You know, Seth Green that actor who is in charge of Robot Chicken and Scott Evil from Austin Powers.  I know he was there as his rabbit fursona.  Does anyone have any pictures?


----------



## Beastcub (Sep 21, 2008)

wait...seth green is a furry?
i need proof!


----------



## Grimfang (Sep 21, 2008)

Seth Green is a furry?

Is there any evidence of this? Not saying I don't believe you.. somehow, this just registers as craziness in my mind. He has a bunny suit?


----------



## Beastcub (Sep 21, 2008)

if it is true then it would explain why there has been no shit about furries in robot chicken as he would not want to further push the negative media if he was a part of the fandom


----------



## Beastcub (Sep 21, 2008)

it says here that seth met senreich at a furry convention
http://www.600.org/tv_stars/seth_green.html


----------



## Xipoid (Sep 21, 2008)

Strangely, that seems to ring a bell, but I'm not entirely sure.


----------



## Teco (Sep 21, 2008)

Greg the bunny?


----------



## Adelio Altomar (Sep 22, 2008)

All I found was this but the original poster is the same as this thread.


----------



## Grimfang (Sep 22, 2008)

The more I think about it, the more I think I've seen a pic of Seth Green at a con at some point... I can't really find much. Just this: http://www.popculturemadness.com/Entertainment/Television/Images/Gregthebunny1.jpg

Not exactly promising, since I think he only had a puppet of a bunny >_>


----------



## slashersivi (Sep 22, 2008)

Beastcub said:


> it says here that seth met senreich at a furry convention
> http://www.600.org/tv_stars/seth_green.html



Mmmm but right after that Senreich said: 

MS: [laughs] When I was at Wizard I saw that Seth was a big action figure collector. So I called up his publicist and she said he would get back to me. A few minutes later Seth called and we just hit it off.

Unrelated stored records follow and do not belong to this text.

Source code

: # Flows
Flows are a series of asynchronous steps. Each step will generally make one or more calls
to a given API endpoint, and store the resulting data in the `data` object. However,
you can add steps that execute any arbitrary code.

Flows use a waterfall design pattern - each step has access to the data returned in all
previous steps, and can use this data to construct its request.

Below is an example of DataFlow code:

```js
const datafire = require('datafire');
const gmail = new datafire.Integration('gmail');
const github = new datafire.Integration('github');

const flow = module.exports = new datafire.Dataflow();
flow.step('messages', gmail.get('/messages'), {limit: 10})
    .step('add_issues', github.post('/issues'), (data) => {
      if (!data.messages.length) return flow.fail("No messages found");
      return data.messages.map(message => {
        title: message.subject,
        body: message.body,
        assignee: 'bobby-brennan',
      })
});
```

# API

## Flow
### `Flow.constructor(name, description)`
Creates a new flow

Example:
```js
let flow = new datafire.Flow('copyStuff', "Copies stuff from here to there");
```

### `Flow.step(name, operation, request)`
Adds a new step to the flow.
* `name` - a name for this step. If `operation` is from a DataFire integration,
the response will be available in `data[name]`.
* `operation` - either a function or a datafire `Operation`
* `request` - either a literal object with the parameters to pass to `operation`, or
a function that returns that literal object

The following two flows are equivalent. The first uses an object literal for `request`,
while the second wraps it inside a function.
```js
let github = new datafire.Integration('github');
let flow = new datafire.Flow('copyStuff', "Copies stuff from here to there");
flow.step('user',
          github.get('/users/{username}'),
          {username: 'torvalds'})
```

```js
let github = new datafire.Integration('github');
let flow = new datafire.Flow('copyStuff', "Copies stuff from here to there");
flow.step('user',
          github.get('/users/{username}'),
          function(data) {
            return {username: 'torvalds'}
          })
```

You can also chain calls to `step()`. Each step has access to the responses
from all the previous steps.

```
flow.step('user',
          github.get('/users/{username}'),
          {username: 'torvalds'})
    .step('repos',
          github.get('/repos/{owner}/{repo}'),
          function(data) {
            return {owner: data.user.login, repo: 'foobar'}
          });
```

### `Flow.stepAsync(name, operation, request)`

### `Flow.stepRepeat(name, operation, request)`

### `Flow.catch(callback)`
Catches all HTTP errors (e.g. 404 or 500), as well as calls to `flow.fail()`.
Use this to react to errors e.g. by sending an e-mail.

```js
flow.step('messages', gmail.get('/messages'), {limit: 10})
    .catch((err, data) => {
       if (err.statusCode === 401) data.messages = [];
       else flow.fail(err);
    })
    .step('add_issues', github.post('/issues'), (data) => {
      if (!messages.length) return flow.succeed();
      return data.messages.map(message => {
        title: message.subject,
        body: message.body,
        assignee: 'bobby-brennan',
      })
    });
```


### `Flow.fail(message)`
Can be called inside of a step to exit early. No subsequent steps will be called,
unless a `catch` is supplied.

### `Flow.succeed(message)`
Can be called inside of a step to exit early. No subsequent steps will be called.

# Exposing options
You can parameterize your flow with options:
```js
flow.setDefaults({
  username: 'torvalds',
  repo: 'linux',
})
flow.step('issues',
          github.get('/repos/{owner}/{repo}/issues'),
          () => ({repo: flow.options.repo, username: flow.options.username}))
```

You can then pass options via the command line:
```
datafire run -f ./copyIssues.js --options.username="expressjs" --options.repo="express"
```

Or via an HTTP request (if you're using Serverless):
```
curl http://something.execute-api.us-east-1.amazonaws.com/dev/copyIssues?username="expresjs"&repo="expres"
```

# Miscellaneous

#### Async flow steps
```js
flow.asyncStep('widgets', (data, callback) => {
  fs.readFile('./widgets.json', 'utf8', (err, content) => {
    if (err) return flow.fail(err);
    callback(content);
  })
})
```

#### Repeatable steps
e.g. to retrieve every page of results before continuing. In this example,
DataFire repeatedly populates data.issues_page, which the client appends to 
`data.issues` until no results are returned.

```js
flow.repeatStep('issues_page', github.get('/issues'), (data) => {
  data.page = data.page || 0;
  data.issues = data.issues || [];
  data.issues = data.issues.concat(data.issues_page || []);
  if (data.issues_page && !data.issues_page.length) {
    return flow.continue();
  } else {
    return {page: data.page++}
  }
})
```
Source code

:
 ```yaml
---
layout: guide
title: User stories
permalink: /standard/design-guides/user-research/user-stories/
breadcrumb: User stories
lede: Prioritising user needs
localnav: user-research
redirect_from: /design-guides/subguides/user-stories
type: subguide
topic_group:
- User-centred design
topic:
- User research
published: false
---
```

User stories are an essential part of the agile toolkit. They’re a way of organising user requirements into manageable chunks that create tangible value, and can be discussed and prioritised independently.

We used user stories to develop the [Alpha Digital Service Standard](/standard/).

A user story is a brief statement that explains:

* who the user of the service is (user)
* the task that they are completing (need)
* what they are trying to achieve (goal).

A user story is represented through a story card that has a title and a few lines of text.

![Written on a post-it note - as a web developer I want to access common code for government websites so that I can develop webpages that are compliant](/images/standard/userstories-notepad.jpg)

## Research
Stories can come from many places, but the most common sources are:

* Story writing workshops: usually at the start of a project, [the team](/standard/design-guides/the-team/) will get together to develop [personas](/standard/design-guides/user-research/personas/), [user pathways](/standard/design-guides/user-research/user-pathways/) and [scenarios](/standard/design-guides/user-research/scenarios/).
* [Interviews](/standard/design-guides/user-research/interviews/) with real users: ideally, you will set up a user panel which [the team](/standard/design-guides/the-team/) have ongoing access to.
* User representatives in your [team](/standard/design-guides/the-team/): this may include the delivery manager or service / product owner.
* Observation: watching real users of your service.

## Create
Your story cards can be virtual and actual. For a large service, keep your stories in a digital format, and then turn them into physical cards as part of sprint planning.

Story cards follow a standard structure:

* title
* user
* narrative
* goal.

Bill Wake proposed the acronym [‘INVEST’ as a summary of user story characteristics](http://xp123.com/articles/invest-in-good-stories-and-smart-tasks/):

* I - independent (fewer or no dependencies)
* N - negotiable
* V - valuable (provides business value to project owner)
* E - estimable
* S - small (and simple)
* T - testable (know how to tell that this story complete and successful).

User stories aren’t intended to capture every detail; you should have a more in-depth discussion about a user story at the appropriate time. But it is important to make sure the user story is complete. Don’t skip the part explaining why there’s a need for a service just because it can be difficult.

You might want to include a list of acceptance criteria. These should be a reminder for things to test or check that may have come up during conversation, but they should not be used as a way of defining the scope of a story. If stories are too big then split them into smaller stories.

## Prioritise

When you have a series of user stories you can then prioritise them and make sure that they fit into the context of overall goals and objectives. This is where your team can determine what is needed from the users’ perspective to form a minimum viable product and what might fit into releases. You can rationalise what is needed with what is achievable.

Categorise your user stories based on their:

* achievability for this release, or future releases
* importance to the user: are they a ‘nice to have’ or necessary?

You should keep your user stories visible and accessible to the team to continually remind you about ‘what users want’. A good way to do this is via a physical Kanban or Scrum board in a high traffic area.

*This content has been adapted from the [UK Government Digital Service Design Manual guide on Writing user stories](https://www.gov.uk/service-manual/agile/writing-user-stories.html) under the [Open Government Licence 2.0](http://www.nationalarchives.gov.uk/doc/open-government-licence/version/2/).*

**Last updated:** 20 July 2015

so I think he was just making a joke. 

Edit:
How 'bout John Mayer in a bear suit? x)

http://www.youtube.com/watch?v=9H-bJs-Ib-s
http://www.youtube.com/watch?v=0bLoiysdwfE


----------



## TamaraRose (Sep 26, 2008)

the have yet to find picture proof i mean   real picture proof like him at a con with a conbadge


----------



## TheGreatCrusader (Sep 26, 2008)

Holy shit.

I always thought that Seth Green was FUCKING AWESOME. Like, he was always the funniest character in movies he stared in (Rat Race, Party Monster and Without A Paddle, to name a few), and he created my favorite TV show ever (Robot Chicken). But, if he is a furry, then HOT DAMN HE IS FUCKING AWESO- Well, at least more FUCKING AWESOME than he already is.

THIS THREAD IS HUGE


----------